REQUIRED WORK.
Using the listing below, work out how many lines contain the word "loading", and respond with that number alone.

EXTRACTED RECORDS.
----------------------------------------

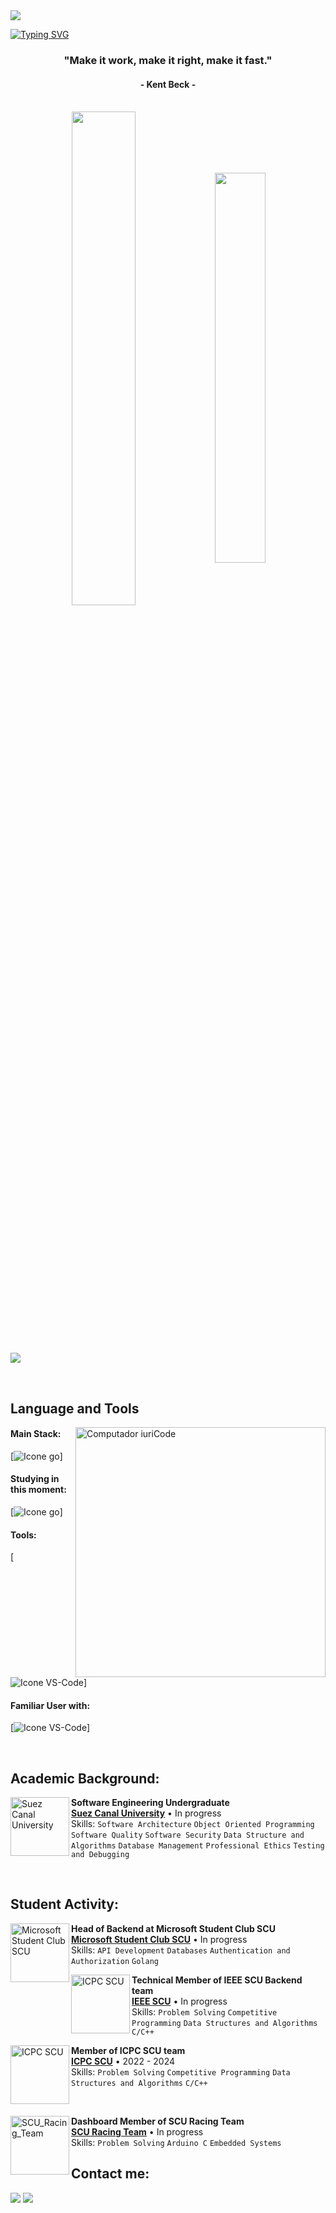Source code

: <img src="https://github.com/Anmol-Baranwal/Cool-GIFs-For-GitHub/assets/74038190/d48893bd-0757-481c-8d7e-ba3e163feae7" />

<br>

[![Typing SVG](https://readme-typing-svg.herokuapp.com?color=87B2BB&size=35&center=true&vCenter=true&width=1000&lines=As-Salamu+Alaykum!;My+name+is+Ahmad+Abdelrazik;Welcome+to+my+github+account)](https://git.io/typing-svg)

<h3 align="center">"Make it work, make it right, make it fast."</h3>
<h4 align="center">- Kent Beck -</h4>

<br>

<div align="center" style="margin-bottom:200px">
 <img width=45% align="center" src="https://github-readme-streak-stats.herokuapp.com?user=AhmadAbdelrazik&theme=radical&date_format=j%20M%5B%20Y%5D" />
 <img width=40% align="center" src="https://github-readme-stats.vercel.app/api/top-langs/?username=AhmadAbdelrazik&layout=compact&theme=radical" />
</div>
<br>

![](https://komarev.com/ghpvc/?username=AhmadAbdelrazik)

<br>

## Language and Tools

<img src="https://raw.githubusercontent.com/MicaelliMedeiros/micaellimedeiros/master/image/computer-illustration.png" min-width="400px" max-width="400px" width="400px" align="right" alt="Computador iuriCode">


#### Main Stack:
  [<img alt="Icone go" src="https://skillicons.dev/icons?i=go,mysql,postgres,linux"/>]  

#### Studying in this moment:
  [<img alt="Icone go" src="https://skillicons.dev/icons?i=go,mongodb,rabbitmq,docker,redis"/>]  

#### Tools:
  [<img alt="Icone VS-Code" src="https://skillicons.dev/icons?i=neovim,vim,git,github,linux,ubuntu,postman"/>]

#### Familiar User with:
  [<img alt="Icone VS-Code" src="https://skillicons.dev/icons?i=c,cpp,py,js,express,nodejs"/>]
  

<br>

## Academic Background:

[<img align="left" height="94px" width="94px" alt="Suez Canal University" src="https://scu.eg/storage/2023/03/%D8%AC%D8%A7%D9%85%D8%B9%D8%A9-%D9%82%D9%86%D8%A7%D8%A9-%D8%A7%D9%84%D8%B3%D9%88%D9%8A%D8%B3.png"/>](https://suez.edu.eg/ar/en/)
**Software Engineering Undergraduate** \
[**Suez Canal University**](https://suez.edu.eg/ar/en/%D9%83%D9%84%D9%8A%D8%A9-%D8%A7%D9%84%D9%87%D9%86%D8%AF%D8%B3%D8%A9/)  • In progress\
Skills: `Software Architecture` `Object Oriented Programming` `Software Quality` `Software Security` `Data Structure and Algorithms` `Database Management`
`Professional Ethics` `Testing and Debugging`

<br>

## Student Activity:
[<img align="left" height="94px" width="94px" alt="Microsoft Student Club SCU" src="https://encrypted-tbn0.gstatic.com/images?q=tbn:ANd9GcRrfN88iAULbWFhi8uPBXoKby_VFw4bkYQq1A&s"/>](https://m.facebook.com/MicrosoftSCU/)
**Head of Backend at Microsoft Student Club SCU** \
[**Microsoft Student Club SCU**](https://m.facebook.com/MicrosoftSCU/)  • In progress\
Skills:  `API Development` `Databases` `Authentication and Authorization` `Golang`
<br>

[<img align="left" height="94px" width="94px" alt="ICPC SCU" src="https://encrypted-tbn0.gstatic.com/images?q=tbn:ANd9GcRrfN88iAULbWFhi8uPBXoKby_VFw4bkYQq1A&s"/>](https://www.facebook.com/@IEEESCU/)
**Technical Member of IEEE SCU Backend team** \
[**IEEE SCU**](https://www.facebook.com/@IEEESCU/)  • In progress\
Skills:  `Problem Solving` `Competitive Programming` `Data Structures and Algorithms` `C/C++`
<br>

[<img align="left" height="94px" width="94px" alt="ICPC SCU" src="https://encrypted-tbn0.gstatic.com/images?q=tbn:ANd9GcRrfN88iAULbWFhi8uPBXoKby_VFw4bkYQq1A&s"/>](https://icpc-scu-official-website.me/)
**Member of ICPC SCU team** \
[**ICPC SCU**](https://icpc-scu-official-website.me/)  • 2022 - 2024\
Skills:  `Problem Solving` `Competitive Programming` `Data Structures and Algorithms` `C/C++`

<br>

[<img align="left" height="94px" width="94px" alt="SCU_Racing_Team" src="https://encrypted-tbn0.gstatic.com/images?q=tbn:ANd9GcQ9jX3otAr_eK2Zm0RxTuprp7qw5otN30Xs9w&s"/>](https://www.facebook.com/SCURacingTeam)
**Dashboard Member of SCU Racing Team** \
[**SCU Racing Team**](https://www.facebook.com/SCURacingTeam)  • In progress\
Skills:  `Problem Solving` `Arduino C` `Embedded Systems`
<br>

## Contact me:
<div>
<a href = "mailto: ahmadabdelrazik159@gmail.com"><img loading="lazy" src="https://img.shields.io/badge/Gmail-D14836?style=for-the-badge&logo=gmail&logoColor=white" target="_blank"></a>
<a href="https://www.linkedin.com/in/AhmadAbdelrazik/" target="_blank"><img loading="lazy" src="https://img.shields.io/badge/-LinkedIn-%230077B5?style=for-the-badge&logo=linkedin&logoColor=white" target="_blank"></a>   
</div>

----------------------------------------

RESULT OF THE EXERCISE.
2